Junior Thurman

No. 33, 2
- Position: Defensive back

Personal information
- Born: September 8, 1964 (age 61) Santa Monica, California, U.S.
- Listed height: 6 ft 0 in (1.83 m)
- Listed weight: 185 lb (84 kg)

Career information
- High school: Santa Monica
- College: USC
- NFL draft: 1987: undrafted

Career history
- New Orleans Saints (1987); Phoenix Cardinals (1988)*; Calgary Stampeders (1989–1994); Birmingham Barracudas (1995);
- * Offseason and/or practice squad member only

Awards and highlights
- Grey Cup champion (1992);

Career NFL statistics
- Games played: 3
- Stats at Pro Football Reference

Career CFL statistics
- Tackles: 309
- Interceptions: 15
- Sacks: 1
- Touchdowns: 4

= Junior Thurman =

American football player (born 1964)

Ulyses Thurman Jr. (born September 8, 1964) is an American former professional football player who was a defensive back in the National Football League (NFL) and Canadian Football League (CFL).
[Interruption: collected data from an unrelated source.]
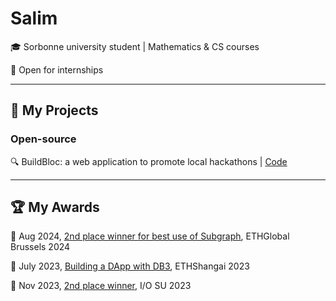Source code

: # Salim
🎓 Sorbonne university student | Mathematics & CS courses

🔭 Open for internships

---

## 🔧 My Projects
### Open-source

🔍 BuildBloc: a web application to promote local hackathons | [Code](https://github.com/imbjdd/BuildBloc)

---

## 🏆 My Awards

📯 Aug 2024, [<ins>2nd place winner for best use of Subgraph</ins>](https://github.com/imbjdd/ethglobal-brussels), ETHGlobal Brussels 2024

📯 July 2023, [<ins>Building a DApp with DB3</ins>](https://github.com/SoveiLive/app-core), ETHShangai 2023

📯 Nov 2023, [<ins>2nd place winner</ins>](https://github.com/imbjdd/iosuanswers), I/O SU 2023
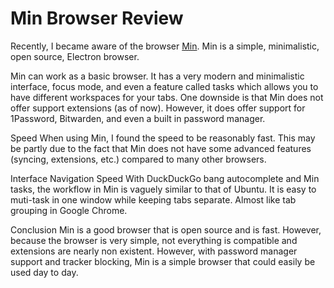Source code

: # Min Browser Review
Recently, I became aware of the browser [Min](https://minbrowser.org/). Min is a simple, minimalistic, open source, Electron browser.

Min can work as a basic browser. It has a very modern and minimalistic interface, focus mode, and even a feature called tasks which allows you to have different workspaces for your tabs.  One downside is that Min does not offer support extensions (as of now). However, it does offer support for 1Password, Bitwarden, and even a built in password manager.

 

 
Speed
When using Min, I found the speed to be reasonably fast. This may be partly due to the fact that Min does not have some advanced features (syncing, extensions, etc.) compared to many other browsers.

 

Interface Navigation Speed
With DuckDuckGo bang autocomplete and Min tasks, the workflow in Min is vaguely similar to that of Ubuntu. It is easy to muti-task in one window while keeping tabs separate. Almost like tab grouping in Google Chrome.

 

Conclusion
Min is a good browser that is open source and is fast. However, because the browser is very simple, not everything is compatible and extensions are nearly non existent. However, with password manager support and tracker blocking, Min is a simple browser that could easily be used day to day. 
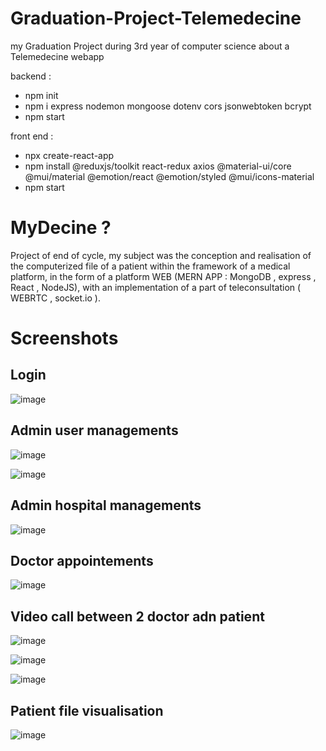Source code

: # Graduation-Project-Telemedecine
my Graduation Project during 3rd year of computer science about a Telemedecine webapp



backend : 
- npm init 
- npm i express nodemon mongoose dotenv cors jsonwebtoken bcrypt
- npm start

front end :
- npx create-react-app
- npm install @reduxjs/toolkit react-redux axios @material-ui/core @mui/material @emotion/react @emotion/styled @mui/icons-material  
- npm start

# MyDecine ?
Project of end of cycle, my subject was the conception and realisation of the computerized file of a patient within the framework of a medical platform, in the form of a platform WEB (MERN APP : MongoDB , express , React , NodeJS), with an implementation of a part of teleconsultation ( WEBRTC , socket.io ). 

# Screenshots

## Login
![image](https://user-images.githubusercontent.com/64961951/211213808-f2e0ab40-40a6-4a44-beab-cdd50bd140d0.png)

## Admin user managements 
![image](https://user-images.githubusercontent.com/64961951/211213830-232cd2bf-1f18-43db-86b1-099a45296a48.png)

![image](https://user-images.githubusercontent.com/64961951/211213965-6ce905df-742e-44ae-9487-6adbd1e3f800.png)


## Admin hospital managements
![image](https://user-images.githubusercontent.com/64961951/211213887-3b64a779-f824-4d4e-99bb-d443df933a89.png)

## Doctor appointements
![image](https://user-images.githubusercontent.com/64961951/211213918-85bf355d-c994-4021-a96c-cb8270e611cc.png)

## Video call between 2 doctor adn patient
![image](https://user-images.githubusercontent.com/64961951/211213979-9be80b28-b3ce-4dc4-9d24-15976529a57f.png)

![image](https://user-images.githubusercontent.com/64961951/211213994-c2524614-81e7-4279-aa8b-0042265e033c.png)

![image](https://user-images.githubusercontent.com/64961951/211213935-2609991a-c498-46fe-ab9c-5433a3682484.png)

## Patient file visualisation
![image](https://user-images.githubusercontent.com/64961951/211213947-ec298757-9998-4c9d-b359-6be16bfcdfc2.png)


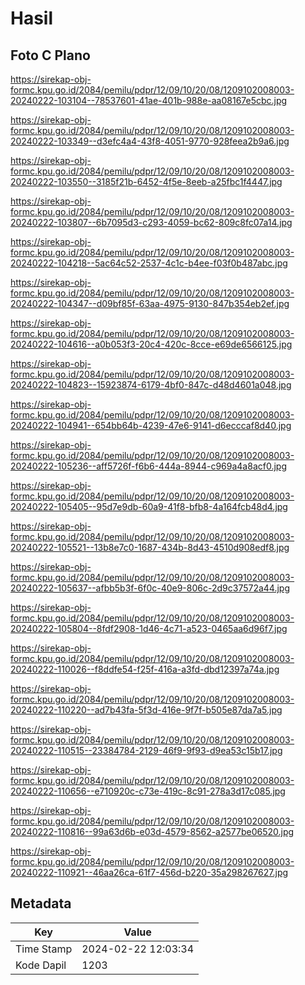 # Hasil

## Foto C Plano

https://sirekap-obj-formc.kpu.go.id/2084/pemilu/pdpr/12/09/10/20/08/1209102008003-20240222-103104--78537601-41ae-401b-988e-aa08167e5cbc.jpg

https://sirekap-obj-formc.kpu.go.id/2084/pemilu/pdpr/12/09/10/20/08/1209102008003-20240222-103349--d3efc4a4-43f8-4051-9770-928feea2b9a6.jpg

https://sirekap-obj-formc.kpu.go.id/2084/pemilu/pdpr/12/09/10/20/08/1209102008003-20240222-103550--3185f21b-6452-4f5e-8eeb-a25fbc1f4447.jpg

https://sirekap-obj-formc.kpu.go.id/2084/pemilu/pdpr/12/09/10/20/08/1209102008003-20240222-103807--6b7095d3-c293-4059-bc62-809c8fc07a14.jpg

https://sirekap-obj-formc.kpu.go.id/2084/pemilu/pdpr/12/09/10/20/08/1209102008003-20240222-104218--5ac64c52-2537-4c1c-b4ee-f03f0b487abc.jpg

https://sirekap-obj-formc.kpu.go.id/2084/pemilu/pdpr/12/09/10/20/08/1209102008003-20240222-104347--d09bf85f-63aa-4975-9130-847b354eb2ef.jpg

https://sirekap-obj-formc.kpu.go.id/2084/pemilu/pdpr/12/09/10/20/08/1209102008003-20240222-104616--a0b053f3-20c4-420c-8cce-e69de6566125.jpg

https://sirekap-obj-formc.kpu.go.id/2084/pemilu/pdpr/12/09/10/20/08/1209102008003-20240222-104823--15923874-6179-4bf0-847c-d48d4601a048.jpg

https://sirekap-obj-formc.kpu.go.id/2084/pemilu/pdpr/12/09/10/20/08/1209102008003-20240222-104941--654bb64b-4239-47e6-9141-d6ecccaf8d40.jpg

https://sirekap-obj-formc.kpu.go.id/2084/pemilu/pdpr/12/09/10/20/08/1209102008003-20240222-105236--aff5726f-f6b6-444a-8944-c969a4a8acf0.jpg

https://sirekap-obj-formc.kpu.go.id/2084/pemilu/pdpr/12/09/10/20/08/1209102008003-20240222-105405--95d7e9db-60a9-41f8-bfb8-4a164fcb48d4.jpg

https://sirekap-obj-formc.kpu.go.id/2084/pemilu/pdpr/12/09/10/20/08/1209102008003-20240222-105521--13b8e7c0-1687-434b-8d43-4510d908edf8.jpg

https://sirekap-obj-formc.kpu.go.id/2084/pemilu/pdpr/12/09/10/20/08/1209102008003-20240222-105637--afbb5b3f-6f0c-40e9-806c-2d9c37572a44.jpg

https://sirekap-obj-formc.kpu.go.id/2084/pemilu/pdpr/12/09/10/20/08/1209102008003-20240222-105804--8fdf2908-1d46-4c71-a523-0465aa6d96f7.jpg

https://sirekap-obj-formc.kpu.go.id/2084/pemilu/pdpr/12/09/10/20/08/1209102008003-20240222-110026--f8ddfe54-f25f-416a-a3fd-dbd12397a74a.jpg

https://sirekap-obj-formc.kpu.go.id/2084/pemilu/pdpr/12/09/10/20/08/1209102008003-20240222-110220--ad7b43fa-5f3d-416e-9f7f-b505e87da7a5.jpg

https://sirekap-obj-formc.kpu.go.id/2084/pemilu/pdpr/12/09/10/20/08/1209102008003-20240222-110515--23384784-2129-46f9-9f93-d9ea53c15b17.jpg

https://sirekap-obj-formc.kpu.go.id/2084/pemilu/pdpr/12/09/10/20/08/1209102008003-20240222-110656--e710920c-c73e-419c-8c91-278a3d17c085.jpg

https://sirekap-obj-formc.kpu.go.id/2084/pemilu/pdpr/12/09/10/20/08/1209102008003-20240222-110816--99a63d6b-e03d-4579-8562-a2577be06520.jpg

https://sirekap-obj-formc.kpu.go.id/2084/pemilu/pdpr/12/09/10/20/08/1209102008003-20240222-110921--46aa26ca-61f7-456d-b220-35a298267627.jpg


## Metadata

| Key        | Value               |
| ---------- | ------------------- |
| Time Stamp | 2024-02-22 12:03:34 |
| Kode Dapil | 1203                |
He played for the New Orleans Saints of the NFL and the Calgary Stampeders and Birmingham Barracudas of the CFL. Thurman played college football for the USC Trojans. Thurman was selected as one of 75 greatest players in Calgary Stampeder franchise history(CFL) on August 31, 2021. He was a Western All-Star and Canadian All-Pro in both 1991 and 1992. He also helped the Stampeders win the Grey Cup Championship in 1992. Thurman was forced to retire after the 1995 season because of a knee injury.

His brother, Dennis Thurman, played in the NFL and has served as the defensive coordinator for the New York Jets and Buffalo Bills. Dennis is currently the defensive coordinator at Jackson State University.